Tiga Bank BUMN Berutang Rp 43,28 Triliun dari Bank China

Galih Gumelar & Galih Gumelar , CNN Indonesia | Kamis, 17/09/2015 06:45 WIB
Tiga Bank BUMN Berutang Rp 43,28 Triliun dari Bank China Menteri BUMN Rini Soemarno, Chairman NDRC, dan tiga Direktur Utama Bank BUMN usai penandatanganan pinjaman dari China Development Bank (CDB) sebesar US$ 3 miliar. (Dok. Kementerian BUMN).
Jakarta, CNN Indonesia -- Tiga bank Badan Usaha Milik Negara (BUMN) telah menandatangani kesepakatan pinjaman dengan China Development Bank dengan total US$ 3 miliar atau setara Rp 43,28 triliun. Ketiga bank tersebut adalah PT Bank Rakyat Indonesia Tbk (BRI), PT Bank Negara Indonesia Tbk (BNI), dan PT Bank Mandiri Tbk.

Dikutip dari siaran pers yang diterima Rabu (16/9), dijelaskan bahwa masing-masing bank akan menerima pinjaman sebanyak US$ 1 miliar dengan tenor selama 10 tahun. Lebih lanjut, sebanyak 30 persen dari total utang, atau sebesar US$ 900 juta, memiliki denominasi Renminbi (RMB).

Nantinya, uang tersebut akan digunakan masing-masing bank untuk membiayai pengembangan infrastruktur dan juga perdagangan, khususnya yang dilakukan oleh kedua negara. Menurut siaran pers tersebut, ketiga Direktur Utama masing-masing bank BUMN, Budi G. Sadikin (Mandiri), Asmawi Syam (BRI), dan Achmad Baiquni (BNI) berharap adanya peningkatan pembangunan infrastruktur dari pinjaman ini sehingga nantinya tercipta pembangunan ekonomi yang berkelanjutan.

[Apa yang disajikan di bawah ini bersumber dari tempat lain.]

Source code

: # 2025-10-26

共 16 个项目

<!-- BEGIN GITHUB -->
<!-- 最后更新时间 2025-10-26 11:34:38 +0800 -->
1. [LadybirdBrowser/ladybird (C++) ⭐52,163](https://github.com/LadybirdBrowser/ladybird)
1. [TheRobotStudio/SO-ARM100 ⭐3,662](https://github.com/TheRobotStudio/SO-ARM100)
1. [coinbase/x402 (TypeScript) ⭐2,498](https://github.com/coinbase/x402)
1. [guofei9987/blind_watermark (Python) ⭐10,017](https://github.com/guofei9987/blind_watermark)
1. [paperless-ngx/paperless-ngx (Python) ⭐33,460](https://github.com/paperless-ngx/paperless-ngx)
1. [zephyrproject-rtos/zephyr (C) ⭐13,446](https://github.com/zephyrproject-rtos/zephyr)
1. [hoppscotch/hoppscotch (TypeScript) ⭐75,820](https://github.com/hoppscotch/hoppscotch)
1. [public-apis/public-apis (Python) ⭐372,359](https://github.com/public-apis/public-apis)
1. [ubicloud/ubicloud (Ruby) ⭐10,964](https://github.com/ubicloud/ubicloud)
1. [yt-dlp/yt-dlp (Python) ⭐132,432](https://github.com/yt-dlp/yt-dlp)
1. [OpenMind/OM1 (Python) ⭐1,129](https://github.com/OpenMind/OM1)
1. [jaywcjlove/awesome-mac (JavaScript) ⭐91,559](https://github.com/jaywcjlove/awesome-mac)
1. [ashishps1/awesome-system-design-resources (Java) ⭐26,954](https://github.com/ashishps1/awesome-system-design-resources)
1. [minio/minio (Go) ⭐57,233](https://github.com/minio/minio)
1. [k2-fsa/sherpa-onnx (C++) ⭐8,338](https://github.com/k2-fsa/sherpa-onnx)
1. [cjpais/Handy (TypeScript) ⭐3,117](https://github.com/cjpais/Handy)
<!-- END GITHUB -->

Sebagai informasi, data portofolio kredit pada semester I 2015 menunjukkan bahwa kredit oustanding infrastruktur BNI tercatat di angka Rp 62,32 triliun dimana angka itu mengalami kenaikan 22,19 persen dari periode yang sama tahun lalu sebesar Rp 51 triliun. Bahkan, pada semester II mendatang rencananya perseroan akan menggelontorkan kembali Rp 20 triliun untuk kredit infrastruktur.

Sementara itu, kredit infrastruktur BRI pada semester I 2015 tercatat sebesar Rp 26,41 triliun, atau 20,08 persen dari total kredit korporasi perusahaan sebesar Rp 131,5 triliun. Dengam angka total kredit outstanding BRI sendiri tercatat di angka Rp 503,6 triliun, maka kredit infrastruktur tercatat memiliki porsi sebesar 5,24 persen dari total kredit.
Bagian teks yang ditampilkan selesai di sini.